The Centre has specifically indicated that marriage is considered a sacrament in India and relies on old traditions, rituals, moral ethos, and social values.

“The practice of marriage has a sacrament added to it, and it is treated as a sacrament in most parts of the world. In our world, marriage inevitably relies on age-old traditions, rituals, activities, cultural ethos, and social norms, notwithstanding the constitutional approval of the relationship between a biological man and a biological woman.”

The Centre argued that the marriage between same-sex couples would breach the present personal as well as codified legislation, demanding dismissal of the petition.
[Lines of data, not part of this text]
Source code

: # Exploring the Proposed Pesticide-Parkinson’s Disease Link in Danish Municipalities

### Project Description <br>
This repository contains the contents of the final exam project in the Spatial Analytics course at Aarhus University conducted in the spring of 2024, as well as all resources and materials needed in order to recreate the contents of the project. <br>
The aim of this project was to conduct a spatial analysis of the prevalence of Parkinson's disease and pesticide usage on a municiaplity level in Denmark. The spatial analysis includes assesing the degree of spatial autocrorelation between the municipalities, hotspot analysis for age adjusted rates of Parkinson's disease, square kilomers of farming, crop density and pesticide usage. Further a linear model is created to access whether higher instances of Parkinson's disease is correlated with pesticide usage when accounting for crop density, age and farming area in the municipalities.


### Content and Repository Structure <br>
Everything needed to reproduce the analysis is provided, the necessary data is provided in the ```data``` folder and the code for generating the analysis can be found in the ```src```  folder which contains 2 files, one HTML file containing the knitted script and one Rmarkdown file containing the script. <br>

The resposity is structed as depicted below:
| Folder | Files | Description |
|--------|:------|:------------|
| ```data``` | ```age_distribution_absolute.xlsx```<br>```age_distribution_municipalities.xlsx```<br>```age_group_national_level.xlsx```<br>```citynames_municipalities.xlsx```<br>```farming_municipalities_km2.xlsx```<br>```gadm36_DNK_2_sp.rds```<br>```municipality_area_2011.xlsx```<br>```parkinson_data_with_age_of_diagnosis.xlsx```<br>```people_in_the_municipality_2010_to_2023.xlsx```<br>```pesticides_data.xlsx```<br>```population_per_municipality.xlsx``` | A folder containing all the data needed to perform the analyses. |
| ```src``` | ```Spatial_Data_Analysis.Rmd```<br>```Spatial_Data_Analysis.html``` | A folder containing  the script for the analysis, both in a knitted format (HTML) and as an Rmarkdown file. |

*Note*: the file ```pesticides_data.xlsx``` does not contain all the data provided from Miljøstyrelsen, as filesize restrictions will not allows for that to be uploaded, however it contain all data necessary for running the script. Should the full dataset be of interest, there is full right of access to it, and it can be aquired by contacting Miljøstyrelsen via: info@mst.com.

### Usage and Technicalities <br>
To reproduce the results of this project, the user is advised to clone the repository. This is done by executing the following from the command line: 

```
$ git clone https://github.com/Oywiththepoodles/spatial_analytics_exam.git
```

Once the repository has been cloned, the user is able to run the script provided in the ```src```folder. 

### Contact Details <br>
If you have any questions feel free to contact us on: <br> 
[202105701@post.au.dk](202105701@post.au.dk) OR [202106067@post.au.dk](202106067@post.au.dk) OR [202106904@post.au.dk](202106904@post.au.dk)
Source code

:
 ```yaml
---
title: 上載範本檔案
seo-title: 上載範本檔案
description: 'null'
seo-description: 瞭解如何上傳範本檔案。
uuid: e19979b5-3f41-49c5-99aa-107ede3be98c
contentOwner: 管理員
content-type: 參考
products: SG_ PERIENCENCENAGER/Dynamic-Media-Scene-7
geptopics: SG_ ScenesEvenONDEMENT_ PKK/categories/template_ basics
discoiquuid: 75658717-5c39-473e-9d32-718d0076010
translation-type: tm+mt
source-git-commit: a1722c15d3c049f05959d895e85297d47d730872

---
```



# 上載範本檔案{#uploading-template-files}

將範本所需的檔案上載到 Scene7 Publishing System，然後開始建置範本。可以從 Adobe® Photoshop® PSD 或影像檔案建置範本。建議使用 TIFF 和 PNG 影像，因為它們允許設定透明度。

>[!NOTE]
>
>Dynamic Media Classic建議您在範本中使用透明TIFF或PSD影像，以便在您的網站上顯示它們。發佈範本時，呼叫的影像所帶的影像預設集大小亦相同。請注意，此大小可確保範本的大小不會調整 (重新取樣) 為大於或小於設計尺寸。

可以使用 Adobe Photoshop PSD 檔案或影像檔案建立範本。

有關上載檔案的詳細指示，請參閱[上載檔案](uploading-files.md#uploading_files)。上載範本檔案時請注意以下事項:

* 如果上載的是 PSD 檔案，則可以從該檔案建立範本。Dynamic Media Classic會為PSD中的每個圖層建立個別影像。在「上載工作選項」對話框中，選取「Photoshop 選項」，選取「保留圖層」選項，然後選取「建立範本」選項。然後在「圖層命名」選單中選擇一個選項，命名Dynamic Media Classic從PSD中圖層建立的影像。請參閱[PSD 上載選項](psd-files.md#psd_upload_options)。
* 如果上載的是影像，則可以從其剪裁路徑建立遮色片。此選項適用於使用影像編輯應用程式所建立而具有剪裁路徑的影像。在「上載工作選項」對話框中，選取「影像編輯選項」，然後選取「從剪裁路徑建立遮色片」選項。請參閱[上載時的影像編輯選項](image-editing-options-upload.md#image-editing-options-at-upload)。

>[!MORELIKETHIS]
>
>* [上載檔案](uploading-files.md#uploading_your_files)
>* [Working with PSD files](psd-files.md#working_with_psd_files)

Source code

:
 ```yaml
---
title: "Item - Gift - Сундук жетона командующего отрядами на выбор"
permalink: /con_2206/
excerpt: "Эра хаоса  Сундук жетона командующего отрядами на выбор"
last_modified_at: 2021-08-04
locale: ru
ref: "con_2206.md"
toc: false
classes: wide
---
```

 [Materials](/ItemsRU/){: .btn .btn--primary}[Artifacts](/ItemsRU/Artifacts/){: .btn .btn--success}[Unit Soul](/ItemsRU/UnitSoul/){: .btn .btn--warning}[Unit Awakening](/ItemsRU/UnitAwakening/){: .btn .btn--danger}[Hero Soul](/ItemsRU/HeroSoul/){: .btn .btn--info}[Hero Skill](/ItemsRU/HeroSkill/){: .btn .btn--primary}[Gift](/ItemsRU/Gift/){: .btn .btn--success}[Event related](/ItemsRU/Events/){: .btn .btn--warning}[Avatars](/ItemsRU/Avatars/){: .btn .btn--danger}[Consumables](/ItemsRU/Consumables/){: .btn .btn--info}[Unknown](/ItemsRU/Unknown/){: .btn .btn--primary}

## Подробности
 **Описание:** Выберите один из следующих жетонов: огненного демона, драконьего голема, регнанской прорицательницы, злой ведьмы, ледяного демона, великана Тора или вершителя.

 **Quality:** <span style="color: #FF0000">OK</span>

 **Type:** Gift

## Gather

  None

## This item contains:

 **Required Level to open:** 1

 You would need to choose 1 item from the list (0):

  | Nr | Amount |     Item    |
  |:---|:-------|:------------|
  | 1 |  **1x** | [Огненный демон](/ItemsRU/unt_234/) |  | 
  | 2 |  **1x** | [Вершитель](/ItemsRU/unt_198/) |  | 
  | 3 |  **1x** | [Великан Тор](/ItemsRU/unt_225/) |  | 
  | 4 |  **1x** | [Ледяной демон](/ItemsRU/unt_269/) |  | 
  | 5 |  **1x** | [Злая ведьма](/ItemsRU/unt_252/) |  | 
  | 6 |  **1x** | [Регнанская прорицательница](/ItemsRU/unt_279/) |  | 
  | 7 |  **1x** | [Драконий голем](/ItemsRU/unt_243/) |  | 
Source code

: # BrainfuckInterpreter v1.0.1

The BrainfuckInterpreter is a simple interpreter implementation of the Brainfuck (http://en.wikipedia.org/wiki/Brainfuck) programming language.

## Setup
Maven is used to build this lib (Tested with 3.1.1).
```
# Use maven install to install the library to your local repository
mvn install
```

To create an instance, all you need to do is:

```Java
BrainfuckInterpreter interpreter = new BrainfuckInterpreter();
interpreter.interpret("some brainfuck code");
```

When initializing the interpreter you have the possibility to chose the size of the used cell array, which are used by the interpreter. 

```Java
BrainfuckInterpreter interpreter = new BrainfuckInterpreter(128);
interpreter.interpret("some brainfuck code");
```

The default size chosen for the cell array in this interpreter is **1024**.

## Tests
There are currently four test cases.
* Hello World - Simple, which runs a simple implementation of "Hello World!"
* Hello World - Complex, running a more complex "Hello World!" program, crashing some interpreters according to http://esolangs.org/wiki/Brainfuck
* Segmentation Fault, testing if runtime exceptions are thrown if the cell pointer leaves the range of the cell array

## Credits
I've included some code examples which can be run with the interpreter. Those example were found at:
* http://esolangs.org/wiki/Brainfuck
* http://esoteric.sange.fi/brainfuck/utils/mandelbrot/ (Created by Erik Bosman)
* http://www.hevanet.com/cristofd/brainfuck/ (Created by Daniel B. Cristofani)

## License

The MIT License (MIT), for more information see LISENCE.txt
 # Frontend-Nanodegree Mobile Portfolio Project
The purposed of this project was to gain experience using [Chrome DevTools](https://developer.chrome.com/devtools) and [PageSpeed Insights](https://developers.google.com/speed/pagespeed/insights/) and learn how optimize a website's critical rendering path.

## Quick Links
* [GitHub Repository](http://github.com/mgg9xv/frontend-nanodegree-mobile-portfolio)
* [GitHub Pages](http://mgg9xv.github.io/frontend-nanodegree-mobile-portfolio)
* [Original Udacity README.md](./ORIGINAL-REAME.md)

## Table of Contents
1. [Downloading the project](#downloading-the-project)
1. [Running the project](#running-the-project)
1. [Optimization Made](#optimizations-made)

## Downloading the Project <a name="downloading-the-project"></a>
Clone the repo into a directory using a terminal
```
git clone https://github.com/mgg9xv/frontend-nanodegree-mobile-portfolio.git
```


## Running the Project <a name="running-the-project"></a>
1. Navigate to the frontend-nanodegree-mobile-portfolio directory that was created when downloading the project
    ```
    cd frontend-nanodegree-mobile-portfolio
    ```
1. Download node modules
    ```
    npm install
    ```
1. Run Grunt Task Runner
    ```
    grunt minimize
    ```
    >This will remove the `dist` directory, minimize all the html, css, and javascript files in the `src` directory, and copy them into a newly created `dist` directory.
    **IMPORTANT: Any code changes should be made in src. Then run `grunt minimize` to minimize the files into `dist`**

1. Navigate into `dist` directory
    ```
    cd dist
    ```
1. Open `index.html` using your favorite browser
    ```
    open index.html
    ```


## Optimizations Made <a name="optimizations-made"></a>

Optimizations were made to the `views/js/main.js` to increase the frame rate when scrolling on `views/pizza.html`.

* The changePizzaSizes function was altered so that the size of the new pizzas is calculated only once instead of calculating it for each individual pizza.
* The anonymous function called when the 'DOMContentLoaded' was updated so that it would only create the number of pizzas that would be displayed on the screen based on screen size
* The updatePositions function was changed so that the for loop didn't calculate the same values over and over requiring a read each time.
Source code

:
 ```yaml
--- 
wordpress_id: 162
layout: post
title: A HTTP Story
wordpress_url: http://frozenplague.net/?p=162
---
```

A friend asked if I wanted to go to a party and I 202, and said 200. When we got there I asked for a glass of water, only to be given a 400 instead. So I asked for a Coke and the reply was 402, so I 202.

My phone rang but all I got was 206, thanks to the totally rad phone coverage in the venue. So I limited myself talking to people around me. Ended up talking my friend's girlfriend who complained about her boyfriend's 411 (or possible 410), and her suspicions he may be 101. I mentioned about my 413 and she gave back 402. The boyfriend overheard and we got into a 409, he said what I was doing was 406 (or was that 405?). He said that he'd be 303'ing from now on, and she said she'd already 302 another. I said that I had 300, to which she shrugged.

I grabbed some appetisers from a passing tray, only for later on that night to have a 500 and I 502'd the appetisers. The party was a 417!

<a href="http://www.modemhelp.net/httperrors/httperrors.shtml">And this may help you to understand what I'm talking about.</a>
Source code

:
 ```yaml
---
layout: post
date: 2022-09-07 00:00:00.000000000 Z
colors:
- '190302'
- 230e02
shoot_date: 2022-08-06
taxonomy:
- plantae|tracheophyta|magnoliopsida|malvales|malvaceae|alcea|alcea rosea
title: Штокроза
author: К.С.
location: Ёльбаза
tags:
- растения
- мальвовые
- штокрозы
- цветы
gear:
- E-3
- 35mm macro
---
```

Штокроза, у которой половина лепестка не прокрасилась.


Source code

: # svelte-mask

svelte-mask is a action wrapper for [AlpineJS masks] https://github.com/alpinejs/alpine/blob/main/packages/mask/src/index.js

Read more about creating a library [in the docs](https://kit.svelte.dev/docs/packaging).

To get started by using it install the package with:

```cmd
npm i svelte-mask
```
The response was settled by General Solicitor Tushar Mehta.

SG Mehta told the Division Bench of Justices Rajiv Sahai End law and Amit Bansal earlier today that the response of the Centre will be common to all petitions about the recognition of same-sex marriages. 

The other applications demand the recognition, under the Peculiar Marriage Act and the International Marriage Act, of same-sex marriage. 

Advocate Kanu Agrawal drafted a reply and filed it via Advocate Suparna Srivastava. The case will be heard next on the 20th of April.

Purnima Ojha
‘Law is not law if it violates the principles of eternal Justice’ very beautifully penned down by Lydia Maria Child and I strongly believe, if the law is not made for the goods of people then at least it should not violate the essence of the principle of law that is “JUSTICE”. Law is made to keep each section of society on an equal platform and being a member of the law fraternity, I will try to contribute to the welfare of society. I am Purnima and I graduated from zoology (Hons) and am currently pursuing a law degree from Lloyd law college, Greater Noida. My desire is to bring a fair and unjust environment to our society through my hard work and persistent efforts.